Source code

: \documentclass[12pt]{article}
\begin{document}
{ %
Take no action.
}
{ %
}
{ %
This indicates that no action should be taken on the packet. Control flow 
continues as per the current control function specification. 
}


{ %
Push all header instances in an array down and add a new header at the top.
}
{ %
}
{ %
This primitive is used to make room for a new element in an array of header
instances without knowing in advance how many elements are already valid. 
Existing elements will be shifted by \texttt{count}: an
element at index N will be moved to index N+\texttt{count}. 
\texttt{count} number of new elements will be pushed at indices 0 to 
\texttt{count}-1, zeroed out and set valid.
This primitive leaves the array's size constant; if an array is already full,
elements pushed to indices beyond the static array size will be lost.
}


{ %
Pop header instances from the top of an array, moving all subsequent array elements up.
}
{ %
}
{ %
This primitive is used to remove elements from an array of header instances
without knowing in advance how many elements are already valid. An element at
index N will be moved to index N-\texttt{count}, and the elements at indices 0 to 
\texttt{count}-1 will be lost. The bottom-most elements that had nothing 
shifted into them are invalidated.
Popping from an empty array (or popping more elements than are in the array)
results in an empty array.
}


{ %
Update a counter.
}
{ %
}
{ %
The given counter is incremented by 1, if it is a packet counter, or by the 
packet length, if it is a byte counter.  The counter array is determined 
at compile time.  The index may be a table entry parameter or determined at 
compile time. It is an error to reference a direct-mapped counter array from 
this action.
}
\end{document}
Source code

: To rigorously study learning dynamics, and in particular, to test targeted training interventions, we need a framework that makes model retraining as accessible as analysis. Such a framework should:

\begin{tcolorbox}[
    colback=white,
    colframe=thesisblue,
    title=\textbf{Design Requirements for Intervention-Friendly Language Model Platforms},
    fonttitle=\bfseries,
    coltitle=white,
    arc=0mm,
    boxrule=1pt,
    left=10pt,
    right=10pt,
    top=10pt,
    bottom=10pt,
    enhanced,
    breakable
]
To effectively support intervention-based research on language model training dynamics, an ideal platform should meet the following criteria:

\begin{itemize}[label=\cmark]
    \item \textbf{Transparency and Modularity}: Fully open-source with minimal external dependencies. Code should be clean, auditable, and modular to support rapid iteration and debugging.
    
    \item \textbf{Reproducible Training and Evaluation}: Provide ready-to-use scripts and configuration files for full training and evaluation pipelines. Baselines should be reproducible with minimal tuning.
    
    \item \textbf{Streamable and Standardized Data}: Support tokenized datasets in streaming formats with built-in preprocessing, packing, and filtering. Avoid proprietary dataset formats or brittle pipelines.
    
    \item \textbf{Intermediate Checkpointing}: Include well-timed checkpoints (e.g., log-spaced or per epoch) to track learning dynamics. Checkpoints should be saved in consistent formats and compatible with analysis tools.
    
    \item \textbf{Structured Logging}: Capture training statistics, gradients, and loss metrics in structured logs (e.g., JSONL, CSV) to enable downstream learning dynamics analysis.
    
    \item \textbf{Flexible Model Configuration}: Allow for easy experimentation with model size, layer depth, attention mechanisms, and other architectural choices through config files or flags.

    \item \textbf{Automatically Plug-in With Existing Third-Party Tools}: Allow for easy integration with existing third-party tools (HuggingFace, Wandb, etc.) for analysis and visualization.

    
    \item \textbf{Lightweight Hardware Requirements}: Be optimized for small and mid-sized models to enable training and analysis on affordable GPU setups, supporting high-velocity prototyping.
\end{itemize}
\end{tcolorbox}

_ _ _ _ _

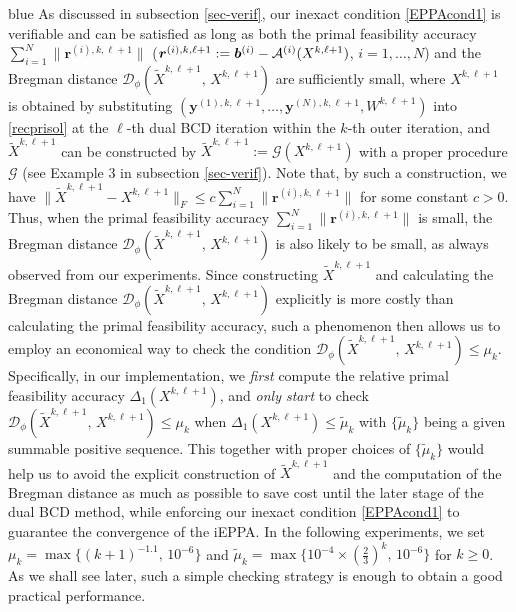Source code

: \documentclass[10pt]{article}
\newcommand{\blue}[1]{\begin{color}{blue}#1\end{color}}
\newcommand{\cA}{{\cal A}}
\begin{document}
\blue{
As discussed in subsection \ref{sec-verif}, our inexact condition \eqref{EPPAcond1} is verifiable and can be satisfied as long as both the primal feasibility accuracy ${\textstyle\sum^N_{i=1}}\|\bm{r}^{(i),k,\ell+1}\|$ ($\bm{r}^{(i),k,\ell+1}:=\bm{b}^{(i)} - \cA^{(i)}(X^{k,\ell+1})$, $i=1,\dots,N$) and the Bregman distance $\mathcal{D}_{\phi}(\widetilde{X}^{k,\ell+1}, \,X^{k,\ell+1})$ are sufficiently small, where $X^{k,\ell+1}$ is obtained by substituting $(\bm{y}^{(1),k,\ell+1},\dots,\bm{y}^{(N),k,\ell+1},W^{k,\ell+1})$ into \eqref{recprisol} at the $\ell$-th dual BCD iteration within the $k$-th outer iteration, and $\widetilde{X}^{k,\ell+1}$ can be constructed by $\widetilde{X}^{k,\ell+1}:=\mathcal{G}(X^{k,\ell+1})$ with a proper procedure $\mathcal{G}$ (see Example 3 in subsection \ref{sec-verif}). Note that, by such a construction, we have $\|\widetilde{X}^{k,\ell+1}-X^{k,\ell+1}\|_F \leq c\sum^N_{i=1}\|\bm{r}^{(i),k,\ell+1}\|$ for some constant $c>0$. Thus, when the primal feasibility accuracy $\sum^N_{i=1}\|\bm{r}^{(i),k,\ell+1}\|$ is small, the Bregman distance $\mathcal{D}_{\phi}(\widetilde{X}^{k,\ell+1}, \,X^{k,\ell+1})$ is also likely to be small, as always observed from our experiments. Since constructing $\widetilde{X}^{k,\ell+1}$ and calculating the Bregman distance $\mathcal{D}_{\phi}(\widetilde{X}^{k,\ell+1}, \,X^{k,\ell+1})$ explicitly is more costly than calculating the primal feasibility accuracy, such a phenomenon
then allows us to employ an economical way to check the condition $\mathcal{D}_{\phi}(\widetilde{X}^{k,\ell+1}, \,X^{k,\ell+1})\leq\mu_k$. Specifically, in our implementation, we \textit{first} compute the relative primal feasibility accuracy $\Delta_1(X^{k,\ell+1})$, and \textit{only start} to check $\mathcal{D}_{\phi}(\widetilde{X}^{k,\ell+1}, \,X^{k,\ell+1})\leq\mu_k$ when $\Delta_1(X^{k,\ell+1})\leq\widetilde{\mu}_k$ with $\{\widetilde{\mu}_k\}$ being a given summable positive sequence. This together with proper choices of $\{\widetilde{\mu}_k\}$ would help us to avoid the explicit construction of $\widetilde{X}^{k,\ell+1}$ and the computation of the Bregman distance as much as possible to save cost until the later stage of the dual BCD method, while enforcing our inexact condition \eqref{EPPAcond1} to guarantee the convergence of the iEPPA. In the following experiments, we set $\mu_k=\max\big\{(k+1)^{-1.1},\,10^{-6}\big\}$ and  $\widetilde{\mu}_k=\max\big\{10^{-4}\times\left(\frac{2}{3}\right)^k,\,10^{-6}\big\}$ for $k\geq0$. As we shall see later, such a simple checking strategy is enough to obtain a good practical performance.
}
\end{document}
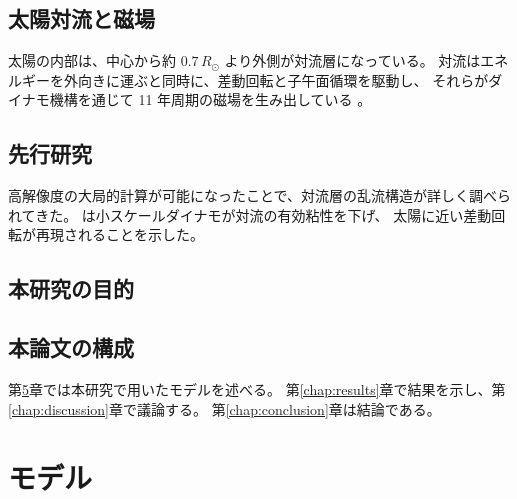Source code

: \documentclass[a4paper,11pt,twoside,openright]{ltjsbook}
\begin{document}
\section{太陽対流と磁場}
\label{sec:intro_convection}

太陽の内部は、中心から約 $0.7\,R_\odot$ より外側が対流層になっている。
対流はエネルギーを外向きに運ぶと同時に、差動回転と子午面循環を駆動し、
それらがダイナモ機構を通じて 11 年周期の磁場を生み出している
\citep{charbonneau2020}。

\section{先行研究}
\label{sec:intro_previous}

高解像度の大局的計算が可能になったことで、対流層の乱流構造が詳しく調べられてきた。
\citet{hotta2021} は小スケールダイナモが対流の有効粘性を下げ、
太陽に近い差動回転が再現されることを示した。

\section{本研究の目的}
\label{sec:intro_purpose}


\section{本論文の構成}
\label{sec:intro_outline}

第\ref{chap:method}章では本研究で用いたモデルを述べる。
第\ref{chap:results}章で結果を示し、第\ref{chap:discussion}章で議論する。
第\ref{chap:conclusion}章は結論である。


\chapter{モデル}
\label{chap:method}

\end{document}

_ _ _ _ _

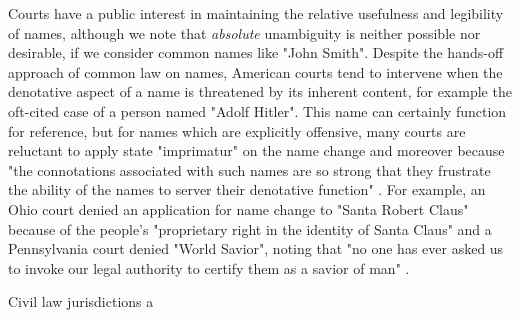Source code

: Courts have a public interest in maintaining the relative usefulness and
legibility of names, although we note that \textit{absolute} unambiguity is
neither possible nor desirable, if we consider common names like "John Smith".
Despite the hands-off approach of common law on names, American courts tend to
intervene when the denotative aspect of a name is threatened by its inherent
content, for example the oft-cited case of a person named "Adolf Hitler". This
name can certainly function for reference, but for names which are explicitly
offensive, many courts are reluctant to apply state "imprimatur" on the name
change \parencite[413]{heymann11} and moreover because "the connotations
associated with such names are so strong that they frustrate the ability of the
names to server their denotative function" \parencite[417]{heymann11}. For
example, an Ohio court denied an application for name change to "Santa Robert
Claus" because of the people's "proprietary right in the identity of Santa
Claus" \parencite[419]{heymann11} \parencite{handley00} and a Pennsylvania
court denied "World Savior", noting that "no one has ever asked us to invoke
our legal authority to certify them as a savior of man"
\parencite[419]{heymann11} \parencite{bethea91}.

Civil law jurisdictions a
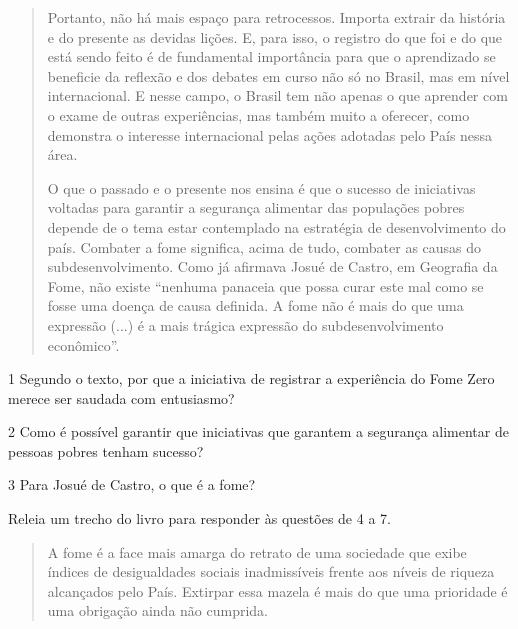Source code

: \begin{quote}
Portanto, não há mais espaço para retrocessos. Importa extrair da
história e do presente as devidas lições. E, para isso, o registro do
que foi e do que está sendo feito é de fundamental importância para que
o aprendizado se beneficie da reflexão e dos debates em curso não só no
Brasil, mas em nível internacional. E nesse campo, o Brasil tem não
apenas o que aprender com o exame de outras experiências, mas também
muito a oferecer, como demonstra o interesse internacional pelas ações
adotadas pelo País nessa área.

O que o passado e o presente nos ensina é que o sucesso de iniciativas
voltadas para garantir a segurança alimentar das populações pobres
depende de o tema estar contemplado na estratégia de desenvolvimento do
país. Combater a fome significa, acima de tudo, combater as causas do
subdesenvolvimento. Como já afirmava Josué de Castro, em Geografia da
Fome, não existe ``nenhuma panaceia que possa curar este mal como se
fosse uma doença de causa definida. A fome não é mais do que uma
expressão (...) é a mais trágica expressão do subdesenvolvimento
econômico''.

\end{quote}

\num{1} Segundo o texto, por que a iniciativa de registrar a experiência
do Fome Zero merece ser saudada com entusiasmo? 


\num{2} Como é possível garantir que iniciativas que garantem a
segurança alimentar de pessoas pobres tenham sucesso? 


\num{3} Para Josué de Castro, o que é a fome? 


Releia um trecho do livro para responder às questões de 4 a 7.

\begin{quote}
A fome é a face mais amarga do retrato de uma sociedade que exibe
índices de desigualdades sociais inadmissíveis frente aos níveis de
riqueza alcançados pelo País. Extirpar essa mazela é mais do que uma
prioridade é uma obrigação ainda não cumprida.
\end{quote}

_ _ _ _ _

→ What this task involves
Search the entries for "determined" and show every line that has it.

→ Exercise solution
packet length, if it is a byte counter.  The counter array is determined 
at compile time.  The index may be a table entry parameter or determined at 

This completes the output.